Assigned task
The lines from the beginning of the records below through the one holding "在正常情况下，人体是可以产生" are to be copied exactly; leave the pictures out.

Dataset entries
════════════════════

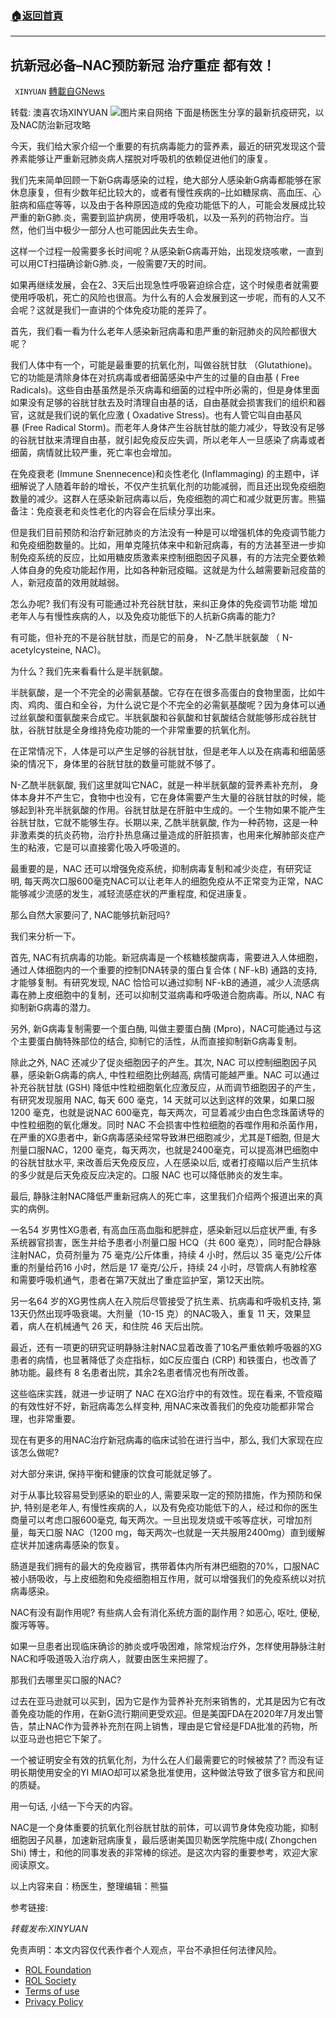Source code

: ###  [:house:返回首頁](https://github.com/ourhimalayas/txt)
---


## 抗新冠必备&#8211;NAC预防新冠 治疗重症 都有效！
` XINYUAN` [轉載自GNews](https://gnews.org/zh-hans/2196821/)

转载: 澳喜农场XINYUAN
![](https://assets.gnews.org/wp-content/uploads/2022/03/pill-g2a2b9b4e7_1920-400x225.jpg)图片来自网络
下面是杨医生分享的最新抗疫研究，以及NAC防治新冠攻略

今天，我们给大家介绍一个重要的有抗病毒能力的营养素，最近的研究发现这个营养素能够让严重新冠肺炎病人摆脱对呼吸机的依赖促进他们的康复。

我们先来简单回顾一下新G病毒感染的过程，绝大部分人感染新G病毒都能够在家休息康复，但有少数年纪比较大的，或者有慢性疾病的–比如糖尿病、高血压、心脏病和癌症等等，以及由于各种原因造成的免疫功能低下的人，可能会发展成比较严重的新G肺.炎，需要到监护病房，使用呼吸机，以及一系列的药物治疗。当然，他们当中极少一部分人也可能因此失去生命。

这样一个过程一般需要多长时间呢？从感染新G病毒开始，出现发烧咳嗽，一直到可以用CT扫描确诊新G肺.炎，一般需要7天的时间。

如果再继续发展，会在2、3天后出现急性呼吸窘迫综合症，这个时候患者就需要使用呼吸机，死亡的风险也很高。为什么有的人会发展到这一步呢，而有的人又不会呢？这就是我们一直讲的个体免疫功能的差异了。

首先，我们看一看为什么老年人感染新冠病毒和患严重的新冠肺炎的风险都很大呢？

我们人体中有一个，可能是最重要的抗氧化剂，叫做谷胱甘肽 （Glutathione)。它的功能是清除身体在对抗病毒或者细菌感染中产生的过量的自由基 ( Free Radicals)。这些自由基虽然是杀灭病毒和细菌的过程中所必需的，但是身体里面如果没有足够的谷胱甘肽去及时清理自由基的话，自由基就会损害我们的组织和器官，这就是我们说的氧化应激 ( Oxadative Stress)。也有人管它叫自由基风暴 (Free Radical Storm)。而老年人身体产生谷胱甘肽的能力减少，导致没有足够的谷胱甘肽来清理自由基，就引起免疫反应失调，所以老年人一旦感染了病毒或者细菌，病情就比较严重，死亡率也会增加。

在免疫衰老 (Immune Snennecence)和炎性老化 (Inflammaging) 的主题中，详细解说了人随着年龄的增长，不仅产生抗氧化剂的功能减弱，而且还出现免疫细胞数量的减少。这群人在感染新冠病毒以后，免疫细胞的凋亡和减少就更厉害。熊猫备注：免疫衰老和炎性老化的内容会在后续分享出来。

但是我们目前预防和治疗新冠肺炎的方法没有一种是可以增强机体的免疫调节能力和免疫细胞数量的。比如，用单克隆抗体来中和新冠病毒，有的方法甚至进一步抑制免疫系统的反应，比如用糖皮质激素来控制细胞因子风暴，有的方法完全要依赖人体自身的免疫功能起作用，比如各种新冠疫瞄。这就是为什么越需要新冠疫苗的人，新冠疫苗的效用就越弱。

怎么办呢? 我们有没有可能通过补充谷胱甘肽，来纠正身体的免疫调节功能 增加老年人与有慢性疾病的人，以及免疫功能低下的人抗新G病毒的能力?

有可能，但补充的不是谷胱甘肽，而是它的前身， N-乙酰半胱氨酸 （ N-acetylcysteine, NAC)。

为什么？我们先来看看什么是半胱氨酸。

半胱氨酸，是一个不完全的必需氨基酸。它存在在很多高蛋白的食物里面，比如牛肉、鸡肉、蛋白和全谷，为什么说它是个不完全的必需氨基酸呢？因为身体可以通过丝氨酸和蛋氨酸来合成它。半胱氨酸和谷氨酸和甘氨酸结合就能够形成谷胱甘肽，谷胱甘肽是全身维持免疫功能的一个非常重要的抗氧化剂。

在正常情况下，人体是可以产生足够的谷胱甘肽，但是老年人以及在病毒和细菌感染的情况下，身体里的谷胱甘肽的数量可能就不够了。

N-乙酰半胱氨酸, 我们这里就叫它NAC，就是一种半胱氨酸的营养素补充剂， 身体本身并不产生它，食物中也没有，它在身体需要产生大量的谷胱甘肽的时候，能够起到补充半胱氨酸的作用。谷胱甘肽是在肝脏中生成的。一个生物如果不能产生谷胱甘肽，它就不能够生存。长期以来, 乙酰半胱氨酸, 作为一种药物，这是一种非激素类的抗炎药物，治疗扑热息痛过量造成的肝脏损害，也用来化解肺部炎症产生的粘液，它是可以直接雾化吸入呼吸道的。

最重要的是，NAC 还可以增强免疫系统，抑制病毒复制和减少炎症，有研究证明, 每天两次口服600毫克NAC可以让老年人的细胞免疫从不正常变为正常，NAC 能够减少流感的发生，减轻流感症状的严重程度, 和促进康复。

那么自然大家要问了, NAC能够抗新冠吗?

我们来分析一下。

首先, NAC有抗病毒的功能。新冠病毒是一个核糖核酸病毒，需要进入人体细胞，通过人体细胞内的一个重要的控制DNA转录的蛋白复合体 ( NF-kB) 通路的支持, 才能够复制。有研究发现, NAC 恰恰可以通过抑制 NF-kB的通道，减少人流感病毒在肺上皮细胞中的复制，还可以抑制艾滋病毒和呼吸道合胞病毒。所以, NAC 有抑制新G病毒的潜力。

另外, 新G病毒复制需要一个蛋白酶, 叫做主要蛋白酶 (Mpro)，NAC可能通过与这个主要蛋白酶特殊部位的结合, 抑制它的活性，从而直接抑制新G病毒复制。

除此之外, NAC 还减少了促炎细胞因子的产生。其次, NAC 可以控制细胞因子风暴，感染新G病毒的病人, 中性粒细胞比例越高, 病情可能越严重。NAC 可以通过补充谷胱甘肽 (GSH) 降低中性粒细胞氧化应激反应，从而调节细胞因子的产生，有研究发现服用 NAC, 每天 600 毫克，14 天就可以达到这样的效果，如果口服 1200 毫克，也就是说NAC 600毫克，每天两次，可显着减少由白色念珠菌诱导的中性粒细胞的氧化爆发。同时 NAC 不会损害中性粒细胞的吞噬作用和杀菌作用，在严重的XG患者中，新G病毒感染经常导致淋巴细胞减少，尤其是T细胞, 但是大剂量口服NAC，1200 毫克，每天两次，也就是2400毫克，可以提高淋巴细胞中的谷胱甘肽水平, 来改善后天免疫反应，人在感染以后, 或者打疫瞄以后产生抗体的多少就是后天免疫反应决定的。口服 NAC 也可以降低肺炎的发生率。

最后, 静脉注射NAC降低严重新冠病人的死亡率，这里我们介绍两个报道出来的真实的病例。

一名54 岁男性XG患者, 有高血压高血脂和肥胖症，感染新冠以后症状严重, 有多系统器官损害，医生并给予患者小剂量口服 HCQ（共 600 毫克），同时配合静脉注射NAC，负荷剂量为 75 毫克/公斤体重，持续 4 小时，然后以 35 毫克/公斤体重的剂量给药16 小时，然后是 17 毫克/公斤，持续 24 小时，尽管病人有肺栓塞和需要呼吸机通气，患者在第7天就出了重症监护室，第12天出院。

另一名64 岁的XG男性病人在入院后尽管接受了抗生素、抗病毒和呼吸机支持, 第13天仍然出现呼吸衰竭。大剂量（10-15 克）的NAC吸入，重复 11 天，效果显着，病人在机械通气 26 天，和住院 46 天后出院。

最近，还有一项更的研究证明静脉注射NAC显着改善了10名严重依赖呼吸器的XG患者的病情，也显著降低了炎症指标，如C反应蛋白 (CRP) 和铁蛋白，也改善了肺功能。最终有 8 名患者出院，其余2名患者情况也有所改善。

这些临床实践，就进一步证明了 NAC 在XG治疗中的有效性。现在看来, 不管疫瞄的有效性好不好，新冠病毒怎么样变种, 用NAC来改善我们的免疫功能都非常合理，也非常重要。

现在有更多的用NAC治疗新冠病毒的临床试验在进行当中，那么, 我们大家现在应该怎么做呢?

对大部分来讲, 保持平衡和健康的饮食可能就足够了。

对于从事比较容易受到感染的职业的人, 需要采取一定的预防措施，作为预防和保护, 特别是老年人, 有慢性疾病的人，以及有免疫功能低下的人，经过和你的医生商量可以考虑口服600毫克, 每天两次。一旦出现发烧或干咳等症状，可增加剂量，每天口服 NAC（1200 mg，每天两次–也就是一天共服用2400mg）直到缓解症状并加速病毒感染的恢复。

肠道是我们拥有的最大的免疫器官，携带着体内所有淋巴细胞的70%，口服NAC被小肠吸收，与上皮细胞和免疫细胞相互作用，就可以增强我们的免疫系统以对抗病毒感染。

NAC有没有副作用呢? 有些病人会有消化系统方面的副作用？如恶心, 呕吐, 便秘, 腹泻等等。

如果一旦患者出现临床确诊的肺炎或呼吸困难，除常规治疗外，怎样使用静脉注射NAC和呼吸道吸入治疗病人，就要由医生来把握了。

那我们去哪里买口服的NAC?

过去在亚马逊就可以买到，因为它是作为营养补充剂来销售的，尤其是因为它有改善免疫功能的作用，在新G流行期间更受欢迎。但是美国FDA在2020年7月发出警告，禁止NAC作为营养补充剂在网上销售，理由是它曾经是FDA批准的药物，所以亚马逊也把它下架了。

一个被证明安全有效的抗氧化剂，为什么在人们最需要它的时候被禁了? 而没有证明长期使用安全的YI MIAO却可以紧急批准使用，这种做法导致了很多官方和民间的质疑。

用一句话, 小结一下今天的内容。

NAC是一个身体重要的抗氧化剂谷胱甘肽的前体，可以调节身体免疫功能，抑制细胞因子风暴，加速新冠病康复，最后感谢美国贝勒医学院施中成( Zhongchen Shi) 博士，和他的同事发表的非常棒的综述。是这次内容的重要参考，欢迎大家阅读原文。

以上内容来自：杨医生，整理编辑：熊猫

参考链接:





*转载发布:XINYUAN*

 

免责声明：本文内容仅代表作者个人观点，平台不承担任何法律风险。

- [ROL Foundation](https://rolfoundation.org/)
- [ROL Society](https://rolsociety.org/)
- [Terms of use](https://gnews.org/terms-of-use-3/)
- [Privacy Policy](https://gnews.org/privacy-policy/)
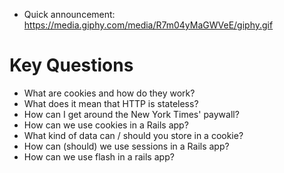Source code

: * Quick announcement: 
  https://media.giphy.com/media/R7m04yMaGWVeE/giphy.gif

# Key Questions
* What are cookies and how do they work?
* What does it mean that HTTP is stateless?
* How can I get around the New York Times' paywall?
* How can we use cookies in a Rails app?
* What kind of data can / should you store in a cookie?
* How can (should) we use sessions in a Rails app?
* How can we use flash in a rails app?

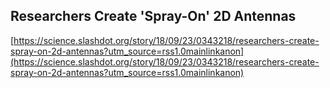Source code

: ## Researchers Create 'Spray-On' 2D Antennas
  
  [https://science.slashdot.org/story/18/09/23/0343218/researchers-create-spray-on-2d-antennas?utm_source=rss1.0mainlinkanon](https://science.slashdot.org/story/18/09/23/0343218/researchers-create-spray-on-2d-antennas?utm_source=rss1.0mainlinkanon)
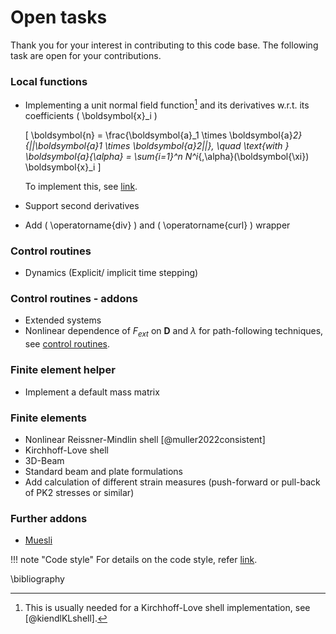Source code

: <!--
SPDX-FileCopyrightText: 2022 The Ikarus Developers mueller@ibb.uni-stuttgart.de
SPDX-License-Identifier: CC-BY-SA-4.0
-->

# Open tasks
Thank you for your interest in contributing to this code base.
The following task are open for your contributions.

### Local functions
* Implementing a unit normal field function[^KLNote] and its derivatives w.r.t. its coefficients \( \boldsymbol{x}_i \)

    \[ 
    \boldsymbol{n} = \frac{\boldsymbol{a}_1 \times \boldsymbol{a}_2}{||\boldsymbol{a}_1 \times \boldsymbol{a}_2||}, \quad \text{with } \boldsymbol{a}_{\alpha} = \sum_{i=1}^n N^i_{,\alpha}(\boldsymbol{\xi}) \boldsymbol{x}_i
    \] 

    To implement this, see [link](../01_framework/localFunctions.md#how-to-implement-your-own-local-functions).

* Support second derivatives
* Add \( \operatorname{div} \) and \( \operatorname{curl} \) wrapper

### Control routines
* Dynamics (Explicit/ implicit time stepping)

### Control routines - addons
* Extended systems
* Nonlinear dependence of $F_{ext}$ on $\mathbf{D}$ and $\lambda$ for path-following techniques, see [control routines](../01_framework/controlRoutines.md#path-following-techniques).

### Finite element helper
* Implement a default mass matrix

### Finite elements
* Nonlinear Reissner-Mindlin shell [@muller2022consistent]
* Kirchhoff-Love shell
* 3D-Beam
* Standard beam and plate formulations
* Add calculation of different strain measures (push-forward or pull-back of PK2 stresses or similar)

### Further addons
* [Muesli](https://materials.imdea.org/muesli/)

[^KLNote]: This is usually needed for a Kirchhoff-Love shell implementation, see [@kiendlKLshell].

!!! note  "Code style"
    For details on the code style, refer [link](codeStyle.md).

\bibliography 
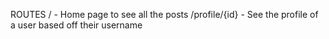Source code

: ROUTES
/ - Home page to see all the posts
/profile/{id} - See the profile of a user based off their username 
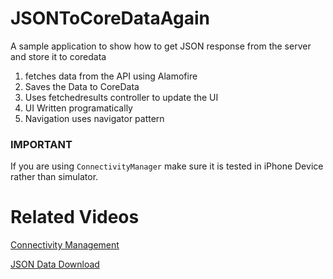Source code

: # JSONToCoreDataAgain
A sample application to show how to get JSON response from the server and store it to coredata

1. fetches data from the API using Alamofire
2. Saves the Data to CoreData
3. Uses fetchedresults controller to update the UI
4. UI Written programatically
5. Navigation uses navigator pattern

### IMPORTANT
If you are using `ConnectivityManager` make sure it is tested in iPhone Device rather than simulator.

# Related Videos

[Connectivity Management](https://www.youtube.com/embed/Ag_iV4YpyjQ)

[JSON Data Download](https://youtu.be/Ru3rDj6APco)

════════════════════

Task output
Source code

: ###  [:house:返回首頁](https://github.com/ourhimalayas/txt)
---


## 抗新冠必备&#8211;NAC预防新冠 治疗重症 都有效！
` XINYUAN` [轉載自GNews](https://gnews.org/zh-hans/2196821/)

转载: 澳喜农场XINYUAN
![](https://assets.gnews.org/wp-content/uploads/2022/03/pill-g2a2b9b4e7_1920-400x225.jpg)图片来自网络
下面是杨医生分享的最新抗疫研究，以及NAC防治新冠攻略

今天，我们给大家介绍一个重要的有抗病毒能力的营养素，最近的研究发现这个营养素能够让严重新冠肺炎病人摆脱对呼吸机的依赖促进他们的康复。

我们先来简单回顾一下新G病毒感染的过程，绝大部分人感染新G病毒都能够在家休息康复，但有少数年纪比较大的，或者有慢性疾病的–比如糖尿病、高血压、心脏病和癌症等等，以及由于各种原因造成的免疫功能低下的人，可能会发展成比较严重的新G肺.炎，需要到监护病房，使用呼吸机，以及一系列的药物治疗。当然，他们当中极少一部分人也可能因此失去生命。

这样一个过程一般需要多长时间呢？从感染新G病毒开始，出现发烧咳嗽，一直到可以用CT扫描确诊新G肺.炎，一般需要7天的时间。

如果再继续发展，会在2、3天后出现急性呼吸窘迫综合症，这个时候患者就需要使用呼吸机，死亡的风险也很高。为什么有的人会发展到这一步呢，而有的人又不会呢？这就是我们一直讲的个体免疫功能的差异了。

首先，我们看一看为什么老年人感染新冠病毒和患严重的新冠肺炎的风险都很大呢？

我们人体中有一个，可能是最重要的抗氧化剂，叫做谷胱甘肽 （Glutathione)。它的功能是清除身体在对抗病毒或者细菌感染中产生的过量的自由基 ( Free Radicals)。这些自由基虽然是杀灭病毒和细菌的过程中所必需的，但是身体里面如果没有足够的谷胱甘肽去及时清理自由基的话，自由基就会损害我们的组织和器官，这就是我们说的氧化应激 ( Oxadative Stress)。也有人管它叫自由基风暴 (Free Radical Storm)。而老年人身体产生谷胱甘肽的能力减少，导致没有足够的谷胱甘肽来清理自由基，就引起免疫反应失调，所以老年人一旦感染了病毒或者细菌，病情就比较严重，死亡率也会增加。

在免疫衰老 (Immune Snennecence)和炎性老化 (Inflammaging) 的主题中，详细解说了人随着年龄的增长，不仅产生抗氧化剂的功能减弱，而且还出现免疫细胞数量的减少。这群人在感染新冠病毒以后，免疫细胞的凋亡和减少就更厉害。熊猫备注：免疫衰老和炎性老化的内容会在后续分享出来。

但是我们目前预防和治疗新冠肺炎的方法没有一种是可以增强机体的免疫调节能力和免疫细胞数量的。比如，用单克隆抗体来中和新冠病毒，有的方法甚至进一步抑制免疫系统的反应，比如用糖皮质激素来控制细胞因子风暴，有的方法完全要依赖人体自身的免疫功能起作用，比如各种新冠疫瞄。这就是为什么越需要新冠疫苗的人，新冠疫苗的效用就越弱。

怎么办呢? 我们有没有可能通过补充谷胱甘肽，来纠正身体的免疫调节功能 增加老年人与有慢性疾病的人，以及免疫功能低下的人抗新G病毒的能力?

有可能，但补充的不是谷胱甘肽，而是它的前身， N-乙酰半胱氨酸 （ N-acetylcysteine, NAC)。

为什么？我们先来看看什么是半胱氨酸。

半胱氨酸，是一个不完全的必需氨基酸。它存在在很多高蛋白的食物里面，比如牛肉、鸡肉、蛋白和全谷，为什么说它是个不完全的必需氨基酸呢？因为身体可以通过丝氨酸和蛋氨酸来合成它。半胱氨酸和谷氨酸和甘氨酸结合就能够形成谷胱甘肽，谷胱甘肽是全身维持免疫功能的一个非常重要的抗氧化剂。

在正常情况下，人体是可以产生足够的谷胱甘肽，但是老年人以及在病毒和细菌感染的情况下，身体里的谷胱甘肽的数量可能就不够了。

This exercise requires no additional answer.